The molecular structure of an odor determines whether and how it is perceived by humans. However, the principles of how odorant chemistry links to perceptual patterns remain largely unknown and are primarily studied using odor rating datasets from highly trained olfactory experts, such as perfumers. This limits our knowledge of typical odor perception and its variability over individuals. We provide a dataset featuring free descriptions, evaluative ratings, and qualitative labels for 74 chemically diverse mono-molecular odorants, rated by a large sample of young adults.
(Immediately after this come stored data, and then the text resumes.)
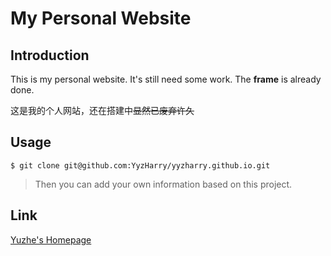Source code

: # My Personal Website

## Introduction
This is my personal website. It's still need some work. The __frame__ is already done.

这是我的个人网站，还在搭建中~~显然已废弃许久~~

## Usage
```Git
$ git clone git@github.com:YyzHarry/yyzharry.github.io.git
```

> Then you can add your own information based on this project.

## Link
[Yuzhe's Homepage](https://yyzharry.github.io/)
A total of 1,227 participants described and rated the odors, and completed questionnaires covering their demographic background, personality traits, and the role of olfaction in their daily lives. The dataset offers a valuable foundation for research aimed at understanding the fundamentals of olfactory perception.
Similar content being viewed by others
Background & Summary
For decades, scientists have been trying to answer the question of why an odor smells the way it does1. Since then, research has led to the decoding of the olfactory receptor genome and outlined that only approximately 400 human olfactory receptor genes are responsible for the recognition of more than one million different olfactory percepts through olfactory pattern recognition at the level of the olfactory bulb2. However, the question of how exactly chemical structure relates to smell remains unsolved. Some associations have been discovered. For example, a few specific chemical groups are associated with characteristic odors, e.g., esters typically smell fruity and floral3, and larger and more complex molecules tend to smell more pleasant than smaller and less complex ones4,5. However, only very few of such general rules exist. Odors posit, besides size and complexity, hundreds or even thousands of molecular properties and all can be relevant to olfactory perception.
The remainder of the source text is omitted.